Recorded data:
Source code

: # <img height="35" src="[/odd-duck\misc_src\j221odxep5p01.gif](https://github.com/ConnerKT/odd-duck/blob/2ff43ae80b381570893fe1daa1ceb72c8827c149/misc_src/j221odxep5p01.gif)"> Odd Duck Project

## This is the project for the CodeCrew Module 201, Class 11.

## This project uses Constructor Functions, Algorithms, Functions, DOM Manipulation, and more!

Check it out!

● Required action:
Each line of the data must be retyped exactly.

● Task result:
Source code

: # <img height="35" src="[/odd-duck\misc_src\j221odxep5p01.gif](https://github.com/ConnerKT/odd-duck/blob/2ff43ae80b381570893fe1daa1ceb72c8827c149/misc_src/j221odxep5p01.gif)"> Odd Duck Project

## This is the project for the CodeCrew Module 201, Class 11.

## This project uses Constructor Functions, Algorithms, Functions, DOM Manipulation, and more!

Check it out!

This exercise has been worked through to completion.